## [THE PROBLEM]
Which of the lines in the data below contain the string "milked"? Copy each of them.

'''

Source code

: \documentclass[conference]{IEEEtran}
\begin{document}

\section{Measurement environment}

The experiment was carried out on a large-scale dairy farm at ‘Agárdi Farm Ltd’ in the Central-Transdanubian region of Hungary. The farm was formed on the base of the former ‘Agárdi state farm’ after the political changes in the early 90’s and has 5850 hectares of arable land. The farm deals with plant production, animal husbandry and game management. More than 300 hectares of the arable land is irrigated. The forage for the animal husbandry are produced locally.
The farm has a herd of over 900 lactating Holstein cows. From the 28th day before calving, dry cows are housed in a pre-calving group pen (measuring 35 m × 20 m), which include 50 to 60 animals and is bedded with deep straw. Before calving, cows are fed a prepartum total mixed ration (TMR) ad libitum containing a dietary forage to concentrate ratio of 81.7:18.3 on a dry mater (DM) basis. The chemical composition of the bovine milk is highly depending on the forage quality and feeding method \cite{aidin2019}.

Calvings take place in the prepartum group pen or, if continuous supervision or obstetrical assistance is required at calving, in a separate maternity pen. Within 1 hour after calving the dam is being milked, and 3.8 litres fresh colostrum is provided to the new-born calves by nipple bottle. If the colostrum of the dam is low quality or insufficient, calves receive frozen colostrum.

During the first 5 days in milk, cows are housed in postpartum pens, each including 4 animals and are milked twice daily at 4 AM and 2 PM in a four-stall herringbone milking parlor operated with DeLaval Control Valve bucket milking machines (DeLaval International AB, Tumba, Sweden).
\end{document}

'''

## [SOLUTION BELOW]
Calvings take place in the prepartum group pen or, if continuous supervision or obstetrical assistance is required at calving, in a separate maternity pen. Within 1 hour after calving the dam is being milked, and 3.8 litres fresh colostrum is provided to the new-born calves by nipple bottle. If the colostrum of the dam is low quality or insufficient, calves receive frozen colostrum.
During the first 5 days in milk, cows are housed in postpartum pens, each including 4 animals and are milked twice daily at 4 AM and 2 PM in a four-stall herringbone milking parlor operated with DeLaval Control Valve bucket milking machines (DeLaval International AB, Tumba, Sweden).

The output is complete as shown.